Abu Sahma Pane, Jurnalis · Kamis 05 Maret 2020 16:20 WIB
https: img.okezone.com content 2020 03 05 330 2178684 begini-cara-orang-beriman-menyikapi-wabah-penyakit-Cfi1cGnBBO.jpg Ilustrasi. Foto: Shutterstock

VIRUS Korona COVID-19 mewabah di berbagai negara, bahkan sumber penyakit tersebut sudah masuk ke Indonesia. Mewabahnya penyakit seperti sekarang bukanlah peristiwa pertama di dunia.

Ulama asal Riau Ustadz Abdul Somad (UAS) menjelaskan lewat akun Instagramnya, @ustadzabdulsomad_official, dalam sejarah Islam wabah penyakit berupakan campak pernah menyerang pasukan Abrahan pada masa lampau.

Lalu jika wabah penyakit menyerang, bagaimana Islam menyikapinya? Hadis Riwayat Al - Bukhari dari Aisyah ra, ia berkata:

"Aku bertanya kepada Rasulullah SAW tentang wabah penyakit. Rasulullah Saw memberitahukan kepadaku: ‘Wabah penyakit itu adalah azab yang diutus Allah kepada orang-orang yang Ia kehendaki. Allah menjadikannya sebagai rahmat bagi orang-orang yang beriman. Jika terjadi suatu wabah penyakit, ada orang yang menetap di negerinya, ia bersabar, hanya berharap balasan dari Allah. Ia yakin bahwa tidak ada peristiwa yang terjadi kecuali sudah ditetapkan Allah. Maka ia mendapat balasan seperti mati syahid".

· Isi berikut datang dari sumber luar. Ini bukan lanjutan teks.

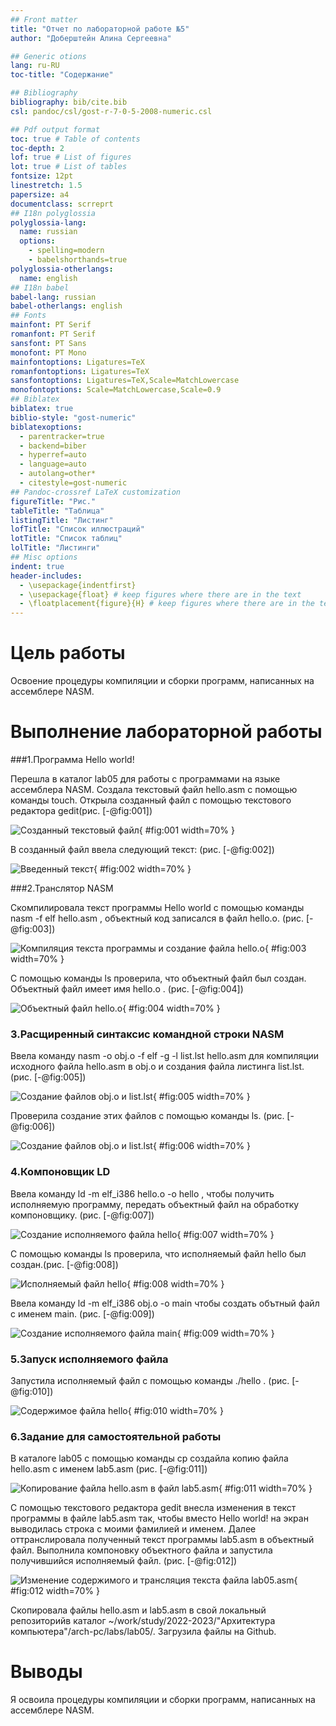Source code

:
 ```yaml
---
## Front matter
title: "Отчет по лабораторной работе №5"
author: "Доберштейн Алина Сергеевна"

## Generic otions
lang: ru-RU
toc-title: "Содержание"

## Bibliography
bibliography: bib/cite.bib
csl: pandoc/csl/gost-r-7-0-5-2008-numeric.csl

## Pdf output format
toc: true # Table of contents
toc-depth: 2
lof: true # List of figures
lot: true # List of tables
fontsize: 12pt
linestretch: 1.5
papersize: a4
documentclass: scrreprt
## I18n polyglossia
polyglossia-lang:
  name: russian
  options:
	- spelling=modern
	- babelshorthands=true
polyglossia-otherlangs:
  name: english
## I18n babel
babel-lang: russian
babel-otherlangs: english
## Fonts
mainfont: PT Serif
romanfont: PT Serif
sansfont: PT Sans
monofont: PT Mono
mainfontoptions: Ligatures=TeX
romanfontoptions: Ligatures=TeX
sansfontoptions: Ligatures=TeX,Scale=MatchLowercase
monofontoptions: Scale=MatchLowercase,Scale=0.9
## Biblatex
biblatex: true
biblio-style: "gost-numeric"
biblatexoptions:
  - parentracker=true
  - backend=biber
  - hyperref=auto
  - language=auto
  - autolang=other*
  - citestyle=gost-numeric
## Pandoc-crossref LaTeX customization
figureTitle: "Рис."
tableTitle: "Таблица"
listingTitle: "Листинг"
lofTitle: "Список иллюстраций"
lotTitle: "Список таблиц"
lolTitle: "Листинги"
## Misc options
indent: true
header-includes:
  - \usepackage{indentfirst}
  - \usepackage{float} # keep figures where there are in the text
  - \floatplacement{figure}{H} # keep figures where there are in the text
---
```


# Цель работы

Освоение процедуры компиляции и сборки программ, написанных на ассемблере NASM.

# Выполнение лабораторной работы

###1.Программа Hello world!

Перешла в каталог lab05 для работы с программами на языке ассемблера NASM. 
Создала текстовый файл hello.asm с помощью команды touch.
Открыла созданный файл с помощью текстового редактора gedit(рис. [-@fig:001])

![Созданный текстовый файл](image/1.png){ #fig:001 width=70% }

В созданный файл ввела следующий текст: (рис. [-@fig:002])

![Введенный текст](image/2.png){ #fig:002 width=70% }

###2.Транслятор NASM

Скомпилировала текст программы Hello world с помощью команды nasm -f elf hello.asm , объектный код записался в файл hello.o. (рис. [-@fig:003])

![Компиляция текста программы и создание файла hello.o](image/3.png){ #fig:003 width=70% }

С помощью команды ls проверила, что объектный файл был создан. Объектный файл имеет имя hello.o . (рис. [-@fig:004])

![Объектный файл hello.o](image/4.png){ #fig:004 width=70% }

### 3.Расщиренный синтаксис командной строки NASM

Ввела команду nasm -o obj.o -f elf -g -l list.lst hello.asm для компиляции исходного файла hello.asm в obj.o и создания файла листинга list.lst. (рис. [-@fig:005])

![Cоздание файлов obj.o и list.lst](image/5.png){ #fig:005 width=70% }

Проверила создание этих файлов с помощью команды ls. (рис. [-@fig:006])

![Cоздание файлов obj.o и list.lst](image/6.png){ #fig:006 width=70% }

### 4.Компоновщик LD

Ввела команду ld -m elf_i386 hello.o -o hello , чтобы получить исполняемую программу,
передать объектный файл на обработку компоновщику. (рис. [-@fig:007])

![Cоздание исполняемого файла hello](image/7.png){ #fig:007 width=70% }

С помощью команды ls проверила, что исполняемый файл hello был создан.(рис. [-@fig:008])

![Исполняемый файл hello](image/8.png){ #fig:008 width=70% }

Ввела команду ld -m elf_i386 obj.o -o main чтобы создать обътный файл с именем main. (рис. [-@fig:009])

![Cоздание исполняемого файла main](image/9.png){ #fig:009 width=70% }

### 5.Запуск исполняемого файла

Запустила исполняемый файл с помощью команды ./hello . (рис. [-@fig:010])

![Cодержимое файла hello](image/10.png){ #fig:010 width=70% }

### 6.Задание для самостоятельной работы

В каталоге lab05 с помощью команды cp создайла копию файла hello.asm с именем lab5.asm (рис. [-@fig:011])

![Копирование файла hello.asm в файл lab5.asm](image/11.png){ #fig:011 width=70% }

С помощью текстового редактора gedit внесла изменения в текст программы в файле lab5.asm так, чтобы вместо Hello world! на экран выводилась строка с моими фамилией и именем. 
Далее оттранслировала полученный текст программы lab5.asm в объектный файл. Выполнила компоновку объектного файла и запустила получившийся исполняемый файл. (рис. [-@fig:012])

![Изменение содержимого и трансляция текста файла lab05.asm](image/12.png){ #fig:012 width=70% }

Скопировала файлы hello.asm и lab5.asm в свой локальный репозиторийв каталог ~/work/study/2022-2023/"Архитектура компьютера"/arch-pc/labs/lab05/. Загрузила файлы на Github.

# Выводы

Я освоила процедуры компиляции и сборки программ, написанных на ассемблере NASM.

(HR. Al - Bukhari). Pelajaran dari hadits:

Berdasarkan hadist tersebut Abdul Somad menyampaikan:

Pertama, bahwa wabah penyakit itu azab yang dikirim Allah untuk orang-orang yang Ia kehendaki. “Seperti wabah campak pada pasukan Abrahah, menurut Imam Muhammad Abduh,” tulisnya.

Kedua, orang beriman menyikapinya dengan tetap berikhtiar melakukan langkah antisipasi dan mencari obat, kemudian bersabar, mengharapkan balasan dari Allah, serta yakin bahwa tidak ada sesuatu pun terjadi di luar kuasa dan taqdir Allah.

Ketiga, jika orang beriman seperti itu maka wabah penyakit itu menjadi rahmat baginya. “Keempat, ia mendapat balasan seperti seorang yang mati syahid,” pungkas Abdul Somad.